§ **PROBLEM DETAILS**:
Please output the entries below without altering a single character.

(Data excerpts)

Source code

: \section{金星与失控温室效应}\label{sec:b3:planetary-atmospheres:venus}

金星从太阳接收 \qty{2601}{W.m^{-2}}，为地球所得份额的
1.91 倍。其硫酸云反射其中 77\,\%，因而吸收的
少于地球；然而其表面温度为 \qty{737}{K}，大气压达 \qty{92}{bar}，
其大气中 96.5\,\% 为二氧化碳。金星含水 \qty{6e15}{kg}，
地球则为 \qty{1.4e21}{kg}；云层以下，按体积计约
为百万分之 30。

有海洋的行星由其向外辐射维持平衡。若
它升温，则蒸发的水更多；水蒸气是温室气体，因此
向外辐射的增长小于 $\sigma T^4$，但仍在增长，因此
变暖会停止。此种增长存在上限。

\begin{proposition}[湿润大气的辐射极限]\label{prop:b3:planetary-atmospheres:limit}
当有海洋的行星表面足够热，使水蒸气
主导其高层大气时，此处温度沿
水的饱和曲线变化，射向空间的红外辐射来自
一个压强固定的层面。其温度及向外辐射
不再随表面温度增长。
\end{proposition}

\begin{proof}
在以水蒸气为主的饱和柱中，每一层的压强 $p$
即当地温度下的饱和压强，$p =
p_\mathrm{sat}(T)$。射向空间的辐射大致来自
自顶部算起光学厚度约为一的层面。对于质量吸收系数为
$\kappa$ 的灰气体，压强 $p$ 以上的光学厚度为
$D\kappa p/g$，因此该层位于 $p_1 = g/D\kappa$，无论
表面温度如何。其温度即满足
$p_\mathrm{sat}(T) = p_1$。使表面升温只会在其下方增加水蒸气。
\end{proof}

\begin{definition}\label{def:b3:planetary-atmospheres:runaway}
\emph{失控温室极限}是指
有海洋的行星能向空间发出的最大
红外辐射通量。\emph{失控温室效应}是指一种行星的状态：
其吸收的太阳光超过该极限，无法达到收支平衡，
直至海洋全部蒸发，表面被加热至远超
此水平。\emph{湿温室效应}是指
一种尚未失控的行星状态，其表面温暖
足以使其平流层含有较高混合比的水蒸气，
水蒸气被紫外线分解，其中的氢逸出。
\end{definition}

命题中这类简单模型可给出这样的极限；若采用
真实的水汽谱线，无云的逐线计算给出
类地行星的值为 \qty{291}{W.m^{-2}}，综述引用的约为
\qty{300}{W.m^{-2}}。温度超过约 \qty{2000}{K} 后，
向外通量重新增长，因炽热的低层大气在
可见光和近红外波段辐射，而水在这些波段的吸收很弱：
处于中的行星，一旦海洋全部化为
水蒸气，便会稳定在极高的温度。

§ **THE COMPLETED TASK**:
Source code

: \section{金星与失控温室效应}\label{sec:b3:planetary-atmospheres:venus}

金星从太阳接收 \qty{2601}{W.m^{-2}}，为地球所得份额的
1.91 倍。其硫酸云反射其中 77\,\%，因而吸收的
少于地球；然而其表面温度为 \qty{737}{K}，大气压达 \qty{92}{bar}，
其大气中 96.5\,\% 为二氧化碳。金星含水 \qty{6e15}{kg}，
地球则为 \qty{1.4e21}{kg}；云层以下，按体积计约
为百万分之 30。

有海洋的行星由其向外辐射维持平衡。若
它升温，则蒸发的水更多；水蒸气是温室气体，因此
向外辐射的增长小于 $\sigma T^4$，但仍在增长，因此
变暖会停止。此种增长存在上限。

\begin{proposition}[湿润大气的辐射极限]\label{prop:b3:planetary-atmospheres:limit}
当有海洋的行星表面足够热，使水蒸气
主导其高层大气时，此处温度沿
水的饱和曲线变化，射向空间的红外辐射来自
一个压强固定的层面。其温度及向外辐射
不再随表面温度增长。
\end{proposition}

\begin{proof}
在以水蒸气为主的饱和柱中，每一层的压强 $p$
即当地温度下的饱和压强，$p =
p_\mathrm{sat}(T)$。射向空间的辐射大致来自
自顶部算起光学厚度约为一的层面。对于质量吸收系数为
$\kappa$ 的灰气体，压强 $p$ 以上的光学厚度为
$D\kappa p/g$，因此该层位于 $p_1 = g/D\kappa$，无论
表面温度如何。其温度即满足
$p_\mathrm{sat}(T) = p_1$。使表面升温只会在其下方增加水蒸气。
\end{proof}

\begin{definition}\label{def:b3:planetary-atmospheres:runaway}
\emph{失控温室极限}是指
有海洋的行星能向空间发出的最大
红外辐射通量。\emph{失控温室效应}是指一种行星的状态：
其吸收的太阳光超过该极限，无法达到收支平衡，
直至海洋全部蒸发，表面被加热至远超
此水平。\emph{湿温室效应}是指
一种尚未失控的行星状态，其表面温暖
足以使其平流层含有较高混合比的水蒸气，
水蒸气被紫外线分解，其中的氢逸出。
\end{definition}

命题中这类简单模型可给出这样的极限；若采用
真实的水汽谱线，无云的逐线计算给出
类地行星的值为 \qty{291}{W.m^{-2}}，综述引用的约为
\qty{300}{W.m^{-2}}。温度超过约 \qty{2000}{K} 后，
向外通量重新增长，因炽热的低层大气在
可见光和近红外波段辐射，而水在这些波段的吸收很弱：
处于中的行星，一旦海洋全部化为
水蒸气，便会稳定在极高的温度。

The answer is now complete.